20

This is a real issue that applies on tagging items in general (and yes, this applies to StackOverflow too, and no, it is not a question about StackOverflow).

The whole tagging issue helps cluster similar items, whatever items they may be (jokes, blog posts, so questions etc). However, there (usually but not strictly) is a hierarchy of tags, meaning that some tags imply other tags too. To use a familiar example, the "c#" so tag implies also ".net"; another example, in a jokes database, a "blondes" tag implies the "derisive" tag, similarly to "irish" or "belge" or "canadian" etc depending on the joke's country origin.

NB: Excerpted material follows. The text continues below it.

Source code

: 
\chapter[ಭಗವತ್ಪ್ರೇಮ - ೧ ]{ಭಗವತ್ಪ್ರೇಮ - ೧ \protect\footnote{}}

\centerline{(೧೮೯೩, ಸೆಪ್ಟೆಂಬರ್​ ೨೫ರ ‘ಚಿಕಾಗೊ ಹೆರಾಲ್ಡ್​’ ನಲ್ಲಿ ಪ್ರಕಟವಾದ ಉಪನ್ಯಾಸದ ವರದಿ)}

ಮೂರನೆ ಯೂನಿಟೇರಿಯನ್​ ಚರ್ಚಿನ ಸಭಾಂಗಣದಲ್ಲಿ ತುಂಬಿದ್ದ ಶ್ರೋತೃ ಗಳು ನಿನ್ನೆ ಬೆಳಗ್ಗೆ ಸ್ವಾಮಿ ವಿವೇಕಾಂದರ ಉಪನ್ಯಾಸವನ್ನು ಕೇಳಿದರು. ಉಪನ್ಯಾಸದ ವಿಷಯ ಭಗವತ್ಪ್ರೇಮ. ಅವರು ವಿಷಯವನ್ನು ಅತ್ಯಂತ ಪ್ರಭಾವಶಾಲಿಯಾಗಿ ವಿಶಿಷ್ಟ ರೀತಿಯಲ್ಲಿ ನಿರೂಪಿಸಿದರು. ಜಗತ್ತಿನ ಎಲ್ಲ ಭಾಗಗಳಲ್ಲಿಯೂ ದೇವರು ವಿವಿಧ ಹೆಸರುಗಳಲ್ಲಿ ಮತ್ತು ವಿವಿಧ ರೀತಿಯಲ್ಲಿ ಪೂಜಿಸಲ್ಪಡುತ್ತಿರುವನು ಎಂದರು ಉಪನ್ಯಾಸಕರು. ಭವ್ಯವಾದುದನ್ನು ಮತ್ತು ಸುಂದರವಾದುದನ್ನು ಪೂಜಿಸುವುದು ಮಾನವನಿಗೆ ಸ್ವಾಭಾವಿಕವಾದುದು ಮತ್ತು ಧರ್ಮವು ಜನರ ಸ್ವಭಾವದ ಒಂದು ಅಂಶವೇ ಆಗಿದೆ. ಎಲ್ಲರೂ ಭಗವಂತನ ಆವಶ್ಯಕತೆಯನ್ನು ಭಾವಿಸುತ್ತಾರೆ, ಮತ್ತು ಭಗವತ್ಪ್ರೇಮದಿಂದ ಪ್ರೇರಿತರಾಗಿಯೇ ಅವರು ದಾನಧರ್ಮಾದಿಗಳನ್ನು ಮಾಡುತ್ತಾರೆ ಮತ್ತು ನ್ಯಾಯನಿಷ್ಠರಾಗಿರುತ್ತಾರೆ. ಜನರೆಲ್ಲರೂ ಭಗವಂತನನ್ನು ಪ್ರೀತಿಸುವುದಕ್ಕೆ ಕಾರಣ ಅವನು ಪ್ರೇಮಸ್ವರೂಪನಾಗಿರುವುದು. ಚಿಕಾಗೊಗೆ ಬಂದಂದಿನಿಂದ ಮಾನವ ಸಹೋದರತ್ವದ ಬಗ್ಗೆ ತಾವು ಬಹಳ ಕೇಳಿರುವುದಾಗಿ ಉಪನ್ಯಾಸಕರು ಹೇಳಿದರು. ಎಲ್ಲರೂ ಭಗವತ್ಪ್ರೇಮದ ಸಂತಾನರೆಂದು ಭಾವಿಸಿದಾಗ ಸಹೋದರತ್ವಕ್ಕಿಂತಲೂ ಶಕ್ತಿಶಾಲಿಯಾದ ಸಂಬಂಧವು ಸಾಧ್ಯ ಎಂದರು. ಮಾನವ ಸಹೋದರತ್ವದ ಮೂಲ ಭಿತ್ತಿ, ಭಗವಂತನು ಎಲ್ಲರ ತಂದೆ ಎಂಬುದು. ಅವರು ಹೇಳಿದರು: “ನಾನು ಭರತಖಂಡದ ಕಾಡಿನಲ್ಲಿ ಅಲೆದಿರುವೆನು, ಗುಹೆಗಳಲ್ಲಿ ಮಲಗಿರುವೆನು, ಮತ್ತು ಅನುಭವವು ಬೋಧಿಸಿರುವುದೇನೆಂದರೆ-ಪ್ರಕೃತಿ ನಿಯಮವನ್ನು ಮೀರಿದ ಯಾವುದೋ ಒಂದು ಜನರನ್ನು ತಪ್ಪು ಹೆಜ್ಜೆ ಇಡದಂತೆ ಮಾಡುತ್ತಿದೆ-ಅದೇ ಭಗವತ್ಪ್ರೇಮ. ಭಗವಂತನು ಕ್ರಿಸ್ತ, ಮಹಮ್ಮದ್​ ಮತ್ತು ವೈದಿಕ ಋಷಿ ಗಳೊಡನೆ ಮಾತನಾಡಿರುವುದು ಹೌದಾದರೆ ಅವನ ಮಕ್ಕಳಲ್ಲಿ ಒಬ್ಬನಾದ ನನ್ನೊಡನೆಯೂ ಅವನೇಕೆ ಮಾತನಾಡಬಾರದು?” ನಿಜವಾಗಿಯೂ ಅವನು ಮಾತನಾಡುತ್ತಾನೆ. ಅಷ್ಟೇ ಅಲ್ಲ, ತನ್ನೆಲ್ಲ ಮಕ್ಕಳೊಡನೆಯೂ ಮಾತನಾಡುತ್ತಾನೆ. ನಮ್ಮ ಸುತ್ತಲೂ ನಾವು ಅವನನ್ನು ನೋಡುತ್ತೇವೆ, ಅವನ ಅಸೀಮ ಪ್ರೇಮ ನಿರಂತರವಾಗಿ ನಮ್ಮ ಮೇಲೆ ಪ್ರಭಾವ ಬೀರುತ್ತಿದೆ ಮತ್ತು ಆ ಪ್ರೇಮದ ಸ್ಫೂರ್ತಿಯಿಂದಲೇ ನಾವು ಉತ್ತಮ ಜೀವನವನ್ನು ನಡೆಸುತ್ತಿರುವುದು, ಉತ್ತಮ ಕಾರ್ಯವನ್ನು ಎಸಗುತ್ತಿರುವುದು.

How have you handled this, if you have, in your projects? I will supply an answer describing two different methods I have used in two separate cases (actually, the same mechanism but implemented in two different environments), but I am also interested not only on similar mechanisms, but also on your opinion on the hierarchy issue.

tzot
  • 92,761
  • 29
  • 141
  • 204

3 Answers3

7

This is a tough question. The two extremes are an ontology (everything is hierarchical) and a folksonomy (tags have no hierarchy). I have answered this on WikiAnswers, with a reference to Clay Shirky's "Ontology is Overrated" article which claims you should set no hierarchy.

Yuval F
  • 20,565
  • 5
  • 44
  • 69
  • Clay Shirky's article was very interesting. Obviously, the proximity factor (in the database example) was introduced to soften relating terms (an in the article example of 'gay' and 'queer'). – tzot Sep 23 '08 at 13:16
  • 3
    For some reason I couldn't find the link to Clay Shirky's article in the WikiAnswers page. Here it is: http://www.shirky.com/writings/ontology_overrated.html. I liked it too. – Peter V. Mørch Jan 03 '13 at 21:44
4

Actually I would say that it is not so much a hierarchical system but a semantic net with felt distancies between tags meanings. What do I mean: mathematics is closer to experimental physics then to gardening.

Possibility to build such a net: Build pairs of tags and let people judge the perceived distance (using a measure like 1-10, meaning something like [synonyms, alike,...,antonyms], ...) and when searching, search for all tags within a certain distance.

Does a measure have to be equal distance if coming from the oposite direction ([a,b] close -> [b,a,] close)? Or does proximity imply [a,b] close and [b,c] close -> [a,b] close?

Maybe the first word will by default trigger another semantic field? If you start at "social worker", "analyst" ist near. If you start at "programmer", "analyst" is near as well. But starting at any of these points, you probably would not count the other as near ("sozial worker" is by no means close to "programmer").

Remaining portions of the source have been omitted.